● WHAT NEEDS TO BE DONE
Reproduce, character for character, the entries from their opening line through the line with "The final vector".

● DATA LISTING
BEGIN
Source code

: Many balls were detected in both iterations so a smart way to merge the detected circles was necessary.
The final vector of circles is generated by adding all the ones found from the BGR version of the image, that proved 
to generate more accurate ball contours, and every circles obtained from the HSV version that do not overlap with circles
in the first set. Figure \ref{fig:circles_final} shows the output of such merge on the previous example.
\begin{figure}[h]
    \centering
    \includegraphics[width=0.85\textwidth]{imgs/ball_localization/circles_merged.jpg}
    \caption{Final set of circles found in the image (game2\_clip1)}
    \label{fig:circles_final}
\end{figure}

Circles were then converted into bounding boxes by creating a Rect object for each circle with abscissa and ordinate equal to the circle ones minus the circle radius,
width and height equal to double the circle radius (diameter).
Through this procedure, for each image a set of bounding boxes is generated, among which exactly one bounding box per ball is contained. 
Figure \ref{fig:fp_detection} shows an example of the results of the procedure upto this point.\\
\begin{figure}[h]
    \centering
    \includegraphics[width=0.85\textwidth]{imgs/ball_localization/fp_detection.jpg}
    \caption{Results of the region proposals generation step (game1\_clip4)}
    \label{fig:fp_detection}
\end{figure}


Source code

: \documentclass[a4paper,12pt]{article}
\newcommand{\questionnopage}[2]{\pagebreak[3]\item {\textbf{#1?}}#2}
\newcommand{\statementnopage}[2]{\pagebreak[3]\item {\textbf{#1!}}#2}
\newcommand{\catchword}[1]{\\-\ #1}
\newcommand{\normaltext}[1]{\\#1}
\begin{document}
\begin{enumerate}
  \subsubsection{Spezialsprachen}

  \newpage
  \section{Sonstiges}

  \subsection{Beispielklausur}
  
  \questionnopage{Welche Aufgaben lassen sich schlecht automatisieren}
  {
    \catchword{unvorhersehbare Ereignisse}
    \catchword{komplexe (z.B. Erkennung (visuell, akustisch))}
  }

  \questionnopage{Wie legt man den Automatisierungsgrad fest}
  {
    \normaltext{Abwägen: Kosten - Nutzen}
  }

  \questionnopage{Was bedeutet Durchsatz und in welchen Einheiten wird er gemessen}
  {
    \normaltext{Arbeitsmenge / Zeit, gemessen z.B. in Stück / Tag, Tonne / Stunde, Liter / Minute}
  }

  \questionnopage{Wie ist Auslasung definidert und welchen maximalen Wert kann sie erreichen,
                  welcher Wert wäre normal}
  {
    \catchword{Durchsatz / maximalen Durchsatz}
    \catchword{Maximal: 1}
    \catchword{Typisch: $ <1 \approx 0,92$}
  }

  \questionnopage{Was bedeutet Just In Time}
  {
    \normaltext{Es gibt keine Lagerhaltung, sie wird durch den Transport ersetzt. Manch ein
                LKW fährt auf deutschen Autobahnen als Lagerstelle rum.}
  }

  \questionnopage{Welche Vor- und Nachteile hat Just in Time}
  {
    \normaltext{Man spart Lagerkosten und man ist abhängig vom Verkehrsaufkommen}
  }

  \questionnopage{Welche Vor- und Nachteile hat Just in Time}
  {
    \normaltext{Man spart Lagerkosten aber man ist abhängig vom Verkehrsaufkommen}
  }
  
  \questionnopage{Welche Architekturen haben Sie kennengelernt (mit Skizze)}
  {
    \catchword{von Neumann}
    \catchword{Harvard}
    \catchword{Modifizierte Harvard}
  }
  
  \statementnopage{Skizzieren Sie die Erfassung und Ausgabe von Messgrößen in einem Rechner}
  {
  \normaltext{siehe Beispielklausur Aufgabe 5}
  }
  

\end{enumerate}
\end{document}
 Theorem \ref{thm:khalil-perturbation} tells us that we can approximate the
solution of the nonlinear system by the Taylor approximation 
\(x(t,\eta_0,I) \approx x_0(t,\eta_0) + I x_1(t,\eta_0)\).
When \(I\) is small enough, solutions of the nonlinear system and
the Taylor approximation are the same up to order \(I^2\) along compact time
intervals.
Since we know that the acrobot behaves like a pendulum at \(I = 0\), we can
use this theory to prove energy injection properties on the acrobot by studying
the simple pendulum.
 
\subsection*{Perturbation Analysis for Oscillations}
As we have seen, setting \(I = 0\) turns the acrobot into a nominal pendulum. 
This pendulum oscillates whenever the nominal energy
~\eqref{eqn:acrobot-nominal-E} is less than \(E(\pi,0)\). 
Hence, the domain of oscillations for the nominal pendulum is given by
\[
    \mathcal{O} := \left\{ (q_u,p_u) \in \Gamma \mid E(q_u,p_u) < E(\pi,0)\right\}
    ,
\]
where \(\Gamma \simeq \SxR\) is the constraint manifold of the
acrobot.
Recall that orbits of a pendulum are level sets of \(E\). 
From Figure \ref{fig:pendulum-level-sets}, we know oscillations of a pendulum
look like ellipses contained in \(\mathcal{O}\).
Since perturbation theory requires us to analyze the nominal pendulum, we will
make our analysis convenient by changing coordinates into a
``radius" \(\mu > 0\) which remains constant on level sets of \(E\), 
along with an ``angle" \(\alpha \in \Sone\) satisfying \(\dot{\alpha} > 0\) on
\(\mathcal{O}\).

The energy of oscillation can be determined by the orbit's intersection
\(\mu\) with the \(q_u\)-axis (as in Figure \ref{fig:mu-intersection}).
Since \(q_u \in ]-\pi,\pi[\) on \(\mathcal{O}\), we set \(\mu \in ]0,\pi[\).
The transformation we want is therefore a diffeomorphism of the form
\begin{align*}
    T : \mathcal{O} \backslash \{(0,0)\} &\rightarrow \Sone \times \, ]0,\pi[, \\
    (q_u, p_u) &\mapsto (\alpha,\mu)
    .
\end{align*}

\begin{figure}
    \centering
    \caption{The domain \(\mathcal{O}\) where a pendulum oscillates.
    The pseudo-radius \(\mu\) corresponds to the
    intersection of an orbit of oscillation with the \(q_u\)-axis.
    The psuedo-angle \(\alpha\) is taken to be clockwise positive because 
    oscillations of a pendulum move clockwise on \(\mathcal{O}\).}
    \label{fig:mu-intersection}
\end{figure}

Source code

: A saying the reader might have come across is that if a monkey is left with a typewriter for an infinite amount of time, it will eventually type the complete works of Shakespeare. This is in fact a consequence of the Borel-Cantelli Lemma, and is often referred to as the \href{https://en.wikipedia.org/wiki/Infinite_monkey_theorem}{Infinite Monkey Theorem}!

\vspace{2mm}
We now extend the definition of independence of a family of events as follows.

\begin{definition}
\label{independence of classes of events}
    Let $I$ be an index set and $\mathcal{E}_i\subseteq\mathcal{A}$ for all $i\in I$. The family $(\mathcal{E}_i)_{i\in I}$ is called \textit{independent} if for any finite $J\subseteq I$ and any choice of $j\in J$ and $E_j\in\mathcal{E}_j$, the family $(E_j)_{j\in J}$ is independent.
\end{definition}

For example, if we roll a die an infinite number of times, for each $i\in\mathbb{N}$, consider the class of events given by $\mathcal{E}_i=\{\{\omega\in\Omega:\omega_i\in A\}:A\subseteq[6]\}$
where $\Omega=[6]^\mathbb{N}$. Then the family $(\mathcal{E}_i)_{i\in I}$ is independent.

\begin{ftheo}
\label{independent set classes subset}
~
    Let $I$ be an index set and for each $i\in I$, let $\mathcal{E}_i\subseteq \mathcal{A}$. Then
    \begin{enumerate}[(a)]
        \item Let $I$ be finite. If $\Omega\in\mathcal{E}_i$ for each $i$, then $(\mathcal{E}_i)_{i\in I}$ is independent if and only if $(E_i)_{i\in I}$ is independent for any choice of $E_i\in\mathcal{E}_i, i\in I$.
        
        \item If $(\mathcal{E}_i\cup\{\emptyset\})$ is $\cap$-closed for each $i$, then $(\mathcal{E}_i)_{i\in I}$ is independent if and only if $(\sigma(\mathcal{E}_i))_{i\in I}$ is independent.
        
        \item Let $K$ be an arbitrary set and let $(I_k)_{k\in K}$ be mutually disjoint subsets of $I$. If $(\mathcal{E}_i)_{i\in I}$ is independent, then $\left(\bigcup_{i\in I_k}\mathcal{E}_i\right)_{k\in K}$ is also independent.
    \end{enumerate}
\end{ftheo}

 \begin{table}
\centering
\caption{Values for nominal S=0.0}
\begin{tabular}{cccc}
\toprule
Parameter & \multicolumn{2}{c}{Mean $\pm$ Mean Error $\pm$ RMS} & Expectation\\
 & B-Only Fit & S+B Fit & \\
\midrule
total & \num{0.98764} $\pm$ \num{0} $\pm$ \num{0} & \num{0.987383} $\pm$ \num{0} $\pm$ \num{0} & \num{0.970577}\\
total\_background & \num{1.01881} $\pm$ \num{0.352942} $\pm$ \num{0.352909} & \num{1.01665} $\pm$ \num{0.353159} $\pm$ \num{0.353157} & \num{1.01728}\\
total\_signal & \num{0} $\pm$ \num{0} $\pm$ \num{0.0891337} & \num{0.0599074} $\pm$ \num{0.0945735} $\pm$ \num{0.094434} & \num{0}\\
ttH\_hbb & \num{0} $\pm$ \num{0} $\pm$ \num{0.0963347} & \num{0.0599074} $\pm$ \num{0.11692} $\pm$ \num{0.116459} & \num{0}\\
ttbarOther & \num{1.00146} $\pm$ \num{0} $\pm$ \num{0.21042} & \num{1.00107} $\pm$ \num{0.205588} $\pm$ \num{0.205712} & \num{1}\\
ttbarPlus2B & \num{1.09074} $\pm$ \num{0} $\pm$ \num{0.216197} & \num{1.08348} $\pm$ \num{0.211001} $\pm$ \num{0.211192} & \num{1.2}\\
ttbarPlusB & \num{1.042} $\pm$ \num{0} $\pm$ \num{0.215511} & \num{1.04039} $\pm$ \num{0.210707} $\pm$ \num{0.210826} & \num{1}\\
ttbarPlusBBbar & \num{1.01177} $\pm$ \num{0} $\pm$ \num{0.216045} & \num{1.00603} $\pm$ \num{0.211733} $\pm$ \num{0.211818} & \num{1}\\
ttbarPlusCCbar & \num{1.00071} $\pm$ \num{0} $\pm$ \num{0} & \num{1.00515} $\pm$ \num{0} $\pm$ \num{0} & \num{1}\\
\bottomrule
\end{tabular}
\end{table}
END
● ANSWER SECTION
Source code

: Many balls were detected in both iterations so a smart way to merge the detected circles was necessary.
The final vector of circles is generated by adding all the ones found from the BGR version of the image, that proved 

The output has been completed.